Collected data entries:

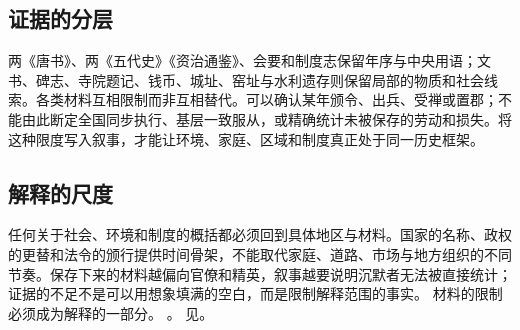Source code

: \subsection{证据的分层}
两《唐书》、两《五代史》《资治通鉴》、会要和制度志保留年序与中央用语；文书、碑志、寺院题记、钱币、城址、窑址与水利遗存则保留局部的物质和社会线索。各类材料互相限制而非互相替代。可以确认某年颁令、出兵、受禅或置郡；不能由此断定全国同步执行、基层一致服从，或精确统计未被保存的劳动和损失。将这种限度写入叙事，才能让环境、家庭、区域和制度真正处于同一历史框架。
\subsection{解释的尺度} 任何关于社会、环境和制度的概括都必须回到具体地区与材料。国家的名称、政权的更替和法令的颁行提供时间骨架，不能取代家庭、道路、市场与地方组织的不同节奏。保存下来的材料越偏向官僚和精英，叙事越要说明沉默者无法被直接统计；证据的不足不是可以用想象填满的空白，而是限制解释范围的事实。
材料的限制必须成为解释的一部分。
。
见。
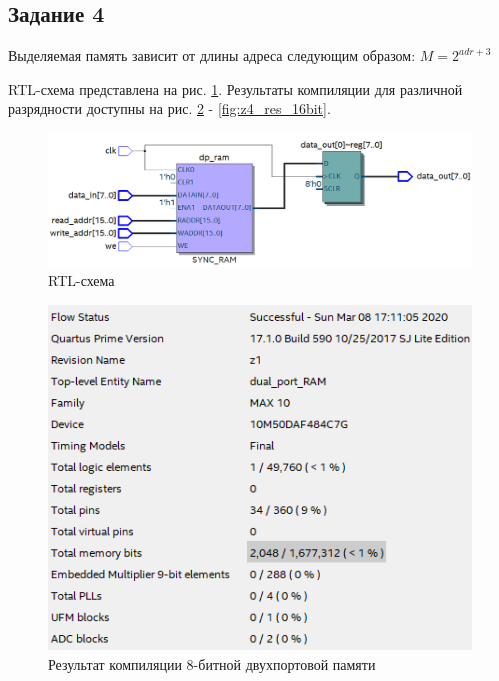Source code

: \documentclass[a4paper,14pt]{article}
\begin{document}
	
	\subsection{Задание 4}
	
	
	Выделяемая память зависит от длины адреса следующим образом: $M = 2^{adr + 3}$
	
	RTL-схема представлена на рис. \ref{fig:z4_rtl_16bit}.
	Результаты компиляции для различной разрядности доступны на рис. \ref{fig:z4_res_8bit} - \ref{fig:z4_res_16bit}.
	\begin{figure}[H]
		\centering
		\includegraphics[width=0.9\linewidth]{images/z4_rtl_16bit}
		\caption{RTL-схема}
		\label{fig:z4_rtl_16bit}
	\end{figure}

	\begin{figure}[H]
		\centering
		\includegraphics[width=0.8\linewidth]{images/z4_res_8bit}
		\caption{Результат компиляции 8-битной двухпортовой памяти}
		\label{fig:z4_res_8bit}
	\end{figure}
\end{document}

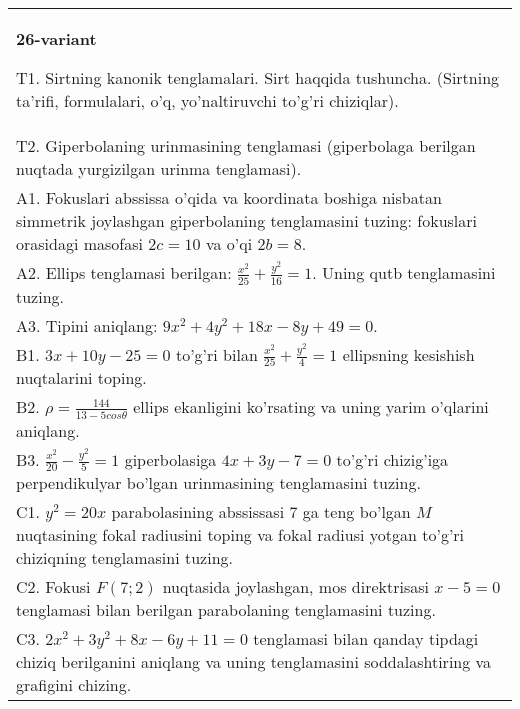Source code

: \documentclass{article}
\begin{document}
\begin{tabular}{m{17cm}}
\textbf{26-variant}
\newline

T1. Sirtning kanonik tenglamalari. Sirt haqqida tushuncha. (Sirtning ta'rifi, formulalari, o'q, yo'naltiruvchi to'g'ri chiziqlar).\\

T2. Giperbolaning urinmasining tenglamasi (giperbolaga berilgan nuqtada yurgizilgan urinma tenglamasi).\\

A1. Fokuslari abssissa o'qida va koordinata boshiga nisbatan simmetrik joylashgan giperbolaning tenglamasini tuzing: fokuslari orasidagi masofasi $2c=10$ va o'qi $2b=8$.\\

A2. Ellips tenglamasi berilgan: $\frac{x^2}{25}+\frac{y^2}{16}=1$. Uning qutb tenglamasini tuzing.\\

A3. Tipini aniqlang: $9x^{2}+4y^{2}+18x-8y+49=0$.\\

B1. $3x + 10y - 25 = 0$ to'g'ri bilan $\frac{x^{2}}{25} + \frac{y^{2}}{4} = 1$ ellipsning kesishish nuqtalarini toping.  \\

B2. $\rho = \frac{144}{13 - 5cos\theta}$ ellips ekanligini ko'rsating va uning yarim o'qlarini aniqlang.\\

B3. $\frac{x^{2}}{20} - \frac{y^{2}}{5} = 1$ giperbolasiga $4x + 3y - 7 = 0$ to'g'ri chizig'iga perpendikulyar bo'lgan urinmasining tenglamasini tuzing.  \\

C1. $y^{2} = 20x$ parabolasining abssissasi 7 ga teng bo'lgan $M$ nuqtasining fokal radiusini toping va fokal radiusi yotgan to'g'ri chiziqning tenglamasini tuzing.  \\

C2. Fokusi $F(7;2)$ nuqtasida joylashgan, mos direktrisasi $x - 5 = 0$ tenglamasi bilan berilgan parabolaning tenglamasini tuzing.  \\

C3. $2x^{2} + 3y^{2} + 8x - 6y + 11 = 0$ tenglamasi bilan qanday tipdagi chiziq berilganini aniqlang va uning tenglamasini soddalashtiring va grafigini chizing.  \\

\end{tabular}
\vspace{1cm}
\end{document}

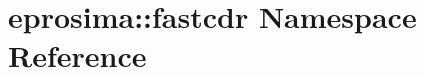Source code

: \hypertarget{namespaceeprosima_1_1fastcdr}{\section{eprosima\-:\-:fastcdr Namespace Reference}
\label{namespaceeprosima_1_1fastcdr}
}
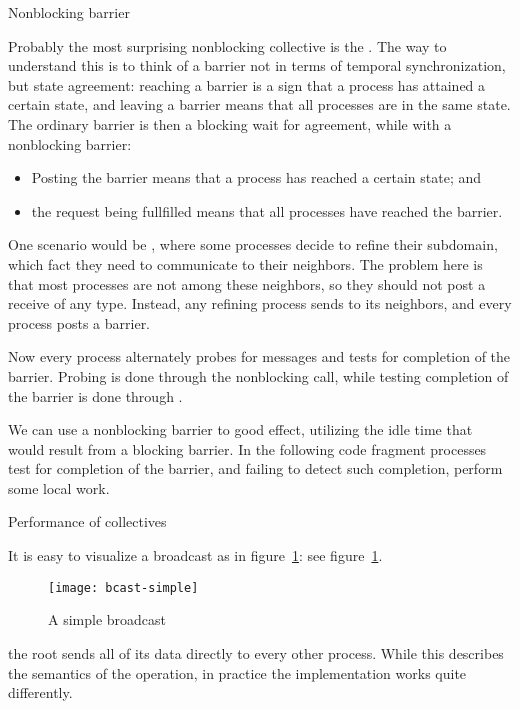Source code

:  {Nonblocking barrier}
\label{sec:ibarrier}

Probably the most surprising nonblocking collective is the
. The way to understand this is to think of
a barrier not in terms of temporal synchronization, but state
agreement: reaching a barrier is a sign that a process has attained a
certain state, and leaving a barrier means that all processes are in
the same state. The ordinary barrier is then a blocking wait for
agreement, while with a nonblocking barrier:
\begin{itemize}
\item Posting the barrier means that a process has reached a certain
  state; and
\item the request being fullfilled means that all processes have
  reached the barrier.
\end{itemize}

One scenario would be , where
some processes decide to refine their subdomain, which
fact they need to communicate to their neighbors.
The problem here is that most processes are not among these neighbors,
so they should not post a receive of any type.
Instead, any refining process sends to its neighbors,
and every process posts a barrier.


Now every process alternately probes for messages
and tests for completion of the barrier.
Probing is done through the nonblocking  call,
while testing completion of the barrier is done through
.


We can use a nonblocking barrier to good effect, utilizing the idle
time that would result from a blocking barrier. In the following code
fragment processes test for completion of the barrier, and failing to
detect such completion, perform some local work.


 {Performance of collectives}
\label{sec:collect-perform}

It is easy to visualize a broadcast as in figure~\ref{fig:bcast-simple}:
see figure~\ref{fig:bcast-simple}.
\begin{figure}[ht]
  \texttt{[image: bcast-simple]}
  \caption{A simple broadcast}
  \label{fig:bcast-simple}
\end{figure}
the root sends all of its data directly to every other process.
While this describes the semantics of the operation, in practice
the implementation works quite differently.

### DIRECTIONS FOR THIS TASK:
Transcribe the entries above verbatim, omitting their pictures.

### FINISHED EXERCISE:
Source code

: \subsection{证据的分层}
两《唐书》、两《五代史》《资治通鉴》、会要和制度志保留年序与中央用语；文书、碑志、寺院题记、钱币、城址、窑址与水利遗存则保留局部的物质和社会线索。各类材料互相限制而非互相替代。可以确认某年颁令、出兵、受禅或置郡；不能由此断定全国同步执行、基层一致服从，或精确统计未被保存的劳动和损失。将这种限度写入叙事，才能让环境、家庭、区域和制度真正处于同一历史框架。
\subsection{解释的尺度} 任何关于社会、环境和制度的概括都必须回到具体地区与材料。国家的名称、政权的更替和法令的颁行提供时间骨架，不能取代家庭、道路、市场与地方组织的不同节奏。保存下来的材料越偏向官僚和精英，叙事越要说明沉默者无法被直接统计；证据的不足不是可以用想象填满的空白，而是限制解释范围的事实。
材料的限制必须成为解释的一部分。
。
见。
Source code

: \documentclass[a4paper,14pt]{article}
\begin{document}
	
	\subsection{Задание 4}
	
	
	Выделяемая память зависит от длины адреса следующим образом: $M = 2^{adr + 3}$
	
	RTL-схема представлена на рис. \ref{fig:z4_rtl_16bit}.
	Результаты компиляции для различной разрядности доступны на рис. \ref{fig:z4_res_8bit} - \ref{fig:z4_res_16bit}.
	\begin{figure}[H]
		\centering
		\includegraphics[width=0.9\linewidth]{images/z4_rtl_16bit}
		\caption{RTL-схема}
		\label{fig:z4_rtl_16bit}
	\end{figure}

	\begin{figure}[H]
		\centering
		\includegraphics[width=0.8\linewidth]{images/z4_res_8bit}
		\caption{Результат компиляции 8-битной двухпортовой памяти}
		\label{fig:z4_res_8bit}
	\end{figure}
\end{document}

Source code

: \documentclass{article}
\begin{document}
\begin{tabular}{m{17cm}}
\textbf{26-variant}
\newline

T1. Sirtning kanonik tenglamalari. Sirt haqqida tushuncha. (Sirtning ta'rifi, formulalari, o'q, yo'naltiruvchi to'g'ri chiziqlar).\\

T2. Giperbolaning urinmasining tenglamasi (giperbolaga berilgan nuqtada yurgizilgan urinma tenglamasi).\\

A1. Fokuslari abssissa o'qida va koordinata boshiga nisbatan simmetrik joylashgan giperbolaning tenglamasini tuzing: fokuslari orasidagi masofasi $2c=10$ va o'qi $2b=8$.\\

A2. Ellips tenglamasi berilgan: $\frac{x^2}{25}+\frac{y^2}{16}=1$. Uning qutb tenglamasini tuzing.\\

A3. Tipini aniqlang: $9x^{2}+4y^{2}+18x-8y+49=0$.\\

B1. $3x + 10y - 25 = 0$ to'g'ri bilan $\frac{x^{2}}{25} + \frac{y^{2}}{4} = 1$ ellipsning kesishish nuqtalarini toping.  \\

B2. $\rho = \frac{144}{13 - 5cos\theta}$ ellips ekanligini ko'rsating va uning yarim o'qlarini aniqlang.\\

B3. $\frac{x^{2}}{20} - \frac{y^{2}}{5} = 1$ giperbolasiga $4x + 3y - 7 = 0$ to'g'ri chizig'iga perpendikulyar bo'lgan urinmasining tenglamasini tuzing.  \\

C1. $y^{2} = 20x$ parabolasining abssissasi 7 ga teng bo'lgan $M$ nuqtasining fokal radiusini toping va fokal radiusi yotgan to'g'ri chiziqning tenglamasini tuzing.  \\

C2. Fokusi $F(7;2)$ nuqtasida joylashgan, mos direktrisasi $x - 5 = 0$ tenglamasi bilan berilgan parabolaning tenglamasini tuzing.  \\

C3. $2x^{2} + 3y^{2} + 8x - 6y + 11 = 0$ tenglamasi bilan qanday tipdagi chiziq berilganini aniqlang va uning tenglamasini soddalashtiring va grafigini chizing.  \\

\end{tabular}
\vspace{1cm}
\end{document}

Source code

: \hypertarget{namespaceeprosima_1_1fastcdr}{\section{eprosima\-:\-:fastcdr Namespace Reference}
\label{namespaceeprosima_1_1fastcdr}
}
Source code

:  {Nonblocking barrier}
\label{sec:ibarrier}

Probably the most surprising nonblocking collective is the
. The way to understand this is to think of
a barrier not in terms of temporal synchronization, but state
agreement: reaching a barrier is a sign that a process has attained a
certain state, and leaving a barrier means that all processes are in
the same state. The ordinary barrier is then a blocking wait for
agreement, while with a nonblocking barrier:
\begin{itemize}
\item Posting the barrier means that a process has reached a certain
  state; and
\item the request being fullfilled means that all processes have
  reached the barrier.
\end{itemize}

One scenario would be , where
some processes decide to refine their subdomain, which
fact they need to communicate to their neighbors.
The problem here is that most processes are not among these neighbors,
so they should not post a receive of any type.
Instead, any refining process sends to its neighbors,
and every process posts a barrier.


Now every process alternately probes for messages
and tests for completion of the barrier.
Probing is done through the nonblocking  call,
while testing completion of the barrier is done through
.


We can use a nonblocking barrier to good effect, utilizing the idle
time that would result from a blocking barrier. In the following code
fragment processes test for completion of the barrier, and failing to
detect such completion, perform some local work.


 {Performance of collectives}
\label{sec:collect-perform}

It is easy to visualize a broadcast as in figure~\ref{fig:bcast-simple}:
see figure~\ref{fig:bcast-simple}.
\begin{figure}[ht]
  \texttt{[image: bcast-simple]}
  \caption{A simple broadcast}
  \label{fig:bcast-simple}
\end{figure}
the root sends all of its data directly to every other process.
While this describes the semantics of the operation, in practice
the implementation works quite differently.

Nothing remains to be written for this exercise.